* **Given entries**
┏━━
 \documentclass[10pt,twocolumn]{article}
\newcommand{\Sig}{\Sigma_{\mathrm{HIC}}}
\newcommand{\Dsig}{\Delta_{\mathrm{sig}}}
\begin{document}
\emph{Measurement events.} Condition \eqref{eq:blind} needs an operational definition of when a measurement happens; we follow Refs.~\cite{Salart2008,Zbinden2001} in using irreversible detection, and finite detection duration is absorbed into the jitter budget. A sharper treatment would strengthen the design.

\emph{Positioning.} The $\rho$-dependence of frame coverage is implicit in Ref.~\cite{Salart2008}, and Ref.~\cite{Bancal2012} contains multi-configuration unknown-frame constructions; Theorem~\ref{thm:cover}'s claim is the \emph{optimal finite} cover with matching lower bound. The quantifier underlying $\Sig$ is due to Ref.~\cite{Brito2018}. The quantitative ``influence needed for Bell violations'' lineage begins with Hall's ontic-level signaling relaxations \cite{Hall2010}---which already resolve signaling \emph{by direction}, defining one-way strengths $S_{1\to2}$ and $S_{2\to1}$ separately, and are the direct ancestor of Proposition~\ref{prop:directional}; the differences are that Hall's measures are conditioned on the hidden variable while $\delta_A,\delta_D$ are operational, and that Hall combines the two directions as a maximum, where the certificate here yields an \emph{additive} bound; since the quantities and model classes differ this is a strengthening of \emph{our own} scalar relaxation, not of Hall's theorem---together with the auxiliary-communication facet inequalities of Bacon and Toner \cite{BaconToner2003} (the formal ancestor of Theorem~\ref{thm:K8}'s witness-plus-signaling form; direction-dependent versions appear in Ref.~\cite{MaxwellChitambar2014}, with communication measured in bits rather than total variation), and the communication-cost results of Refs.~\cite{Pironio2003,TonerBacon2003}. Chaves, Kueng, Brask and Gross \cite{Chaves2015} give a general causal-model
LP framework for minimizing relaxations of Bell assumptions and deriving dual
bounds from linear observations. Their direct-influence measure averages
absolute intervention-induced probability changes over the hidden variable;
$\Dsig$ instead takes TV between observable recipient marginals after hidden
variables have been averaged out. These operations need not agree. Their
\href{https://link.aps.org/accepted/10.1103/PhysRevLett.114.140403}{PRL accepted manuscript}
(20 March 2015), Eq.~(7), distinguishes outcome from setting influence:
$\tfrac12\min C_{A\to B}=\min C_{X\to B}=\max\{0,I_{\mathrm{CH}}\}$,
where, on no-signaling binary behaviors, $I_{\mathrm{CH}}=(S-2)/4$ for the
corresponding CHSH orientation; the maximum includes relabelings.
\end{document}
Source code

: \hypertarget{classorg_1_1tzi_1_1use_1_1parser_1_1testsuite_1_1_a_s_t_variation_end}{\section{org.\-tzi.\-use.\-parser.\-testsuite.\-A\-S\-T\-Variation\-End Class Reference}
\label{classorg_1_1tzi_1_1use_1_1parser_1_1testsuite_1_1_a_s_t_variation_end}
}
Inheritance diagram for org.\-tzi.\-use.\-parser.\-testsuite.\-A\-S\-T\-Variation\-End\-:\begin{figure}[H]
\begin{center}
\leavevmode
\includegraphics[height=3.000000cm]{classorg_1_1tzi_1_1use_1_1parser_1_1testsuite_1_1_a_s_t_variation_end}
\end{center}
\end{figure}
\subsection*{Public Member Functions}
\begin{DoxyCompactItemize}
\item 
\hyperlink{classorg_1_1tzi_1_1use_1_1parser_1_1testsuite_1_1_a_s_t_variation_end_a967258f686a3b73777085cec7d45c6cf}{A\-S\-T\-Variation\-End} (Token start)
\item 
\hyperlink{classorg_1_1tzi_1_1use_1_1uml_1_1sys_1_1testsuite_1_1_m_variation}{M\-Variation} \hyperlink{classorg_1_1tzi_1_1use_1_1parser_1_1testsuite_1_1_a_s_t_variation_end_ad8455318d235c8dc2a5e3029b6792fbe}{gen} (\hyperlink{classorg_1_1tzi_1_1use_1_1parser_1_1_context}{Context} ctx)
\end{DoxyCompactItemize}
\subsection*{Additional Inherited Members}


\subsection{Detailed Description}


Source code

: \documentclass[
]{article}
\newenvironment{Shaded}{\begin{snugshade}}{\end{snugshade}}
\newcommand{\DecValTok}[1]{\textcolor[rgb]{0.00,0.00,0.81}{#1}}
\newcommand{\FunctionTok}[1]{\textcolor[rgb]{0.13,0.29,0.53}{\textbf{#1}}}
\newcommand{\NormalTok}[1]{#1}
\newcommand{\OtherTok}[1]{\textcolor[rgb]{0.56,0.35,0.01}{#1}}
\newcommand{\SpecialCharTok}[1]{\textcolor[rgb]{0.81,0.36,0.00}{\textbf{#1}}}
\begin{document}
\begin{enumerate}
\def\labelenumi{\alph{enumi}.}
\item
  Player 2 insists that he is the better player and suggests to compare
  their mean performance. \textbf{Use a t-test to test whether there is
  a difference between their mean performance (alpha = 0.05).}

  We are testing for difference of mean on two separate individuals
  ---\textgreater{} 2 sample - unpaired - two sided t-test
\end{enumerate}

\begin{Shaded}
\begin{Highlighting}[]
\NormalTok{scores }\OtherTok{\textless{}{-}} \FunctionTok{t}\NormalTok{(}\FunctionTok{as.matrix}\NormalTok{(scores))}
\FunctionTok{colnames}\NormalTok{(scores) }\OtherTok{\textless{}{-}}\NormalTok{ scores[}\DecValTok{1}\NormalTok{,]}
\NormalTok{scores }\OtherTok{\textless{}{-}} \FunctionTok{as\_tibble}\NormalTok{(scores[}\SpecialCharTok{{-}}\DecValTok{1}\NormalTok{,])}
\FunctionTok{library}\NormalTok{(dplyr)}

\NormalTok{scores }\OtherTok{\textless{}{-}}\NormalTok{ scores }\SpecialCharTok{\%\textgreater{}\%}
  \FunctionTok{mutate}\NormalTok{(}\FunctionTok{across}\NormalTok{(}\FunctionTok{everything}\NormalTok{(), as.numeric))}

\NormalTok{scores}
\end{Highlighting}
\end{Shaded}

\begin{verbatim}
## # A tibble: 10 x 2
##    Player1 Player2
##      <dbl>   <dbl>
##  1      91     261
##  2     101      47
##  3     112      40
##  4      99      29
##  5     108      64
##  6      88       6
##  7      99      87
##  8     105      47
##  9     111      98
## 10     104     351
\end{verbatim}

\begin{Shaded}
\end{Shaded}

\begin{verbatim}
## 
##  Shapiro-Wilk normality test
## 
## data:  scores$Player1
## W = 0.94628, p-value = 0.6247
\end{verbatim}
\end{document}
┗━━
* **Task instructions**
If a line in the entries includes the word "OtherTok", copy that line out.

* **Task result**
\newcommand{\OtherTok}[1]{\textcolor[rgb]{0.56,0.35,0.01}{#1}}
\NormalTok{scores }\OtherTok{\textless{}{-}} \FunctionTok{t}\NormalTok{(}\FunctionTok{as.matrix}\NormalTok{(scores))}
\FunctionTok{colnames}\NormalTok{(scores) }\OtherTok{\textless{}{-}}\NormalTok{ scores[}\DecValTok{1}\NormalTok{,]}
\NormalTok{scores }\OtherTok{\textless{}{-}} \FunctionTok{as\_tibble}\NormalTok{(scores[}\SpecialCharTok{{-}}\DecValTok{1}\NormalTok{,])}
\NormalTok{scores }\OtherTok{\textless{}{-}}\NormalTok{ scores }\SpecialCharTok{\%\textgreater{}\%}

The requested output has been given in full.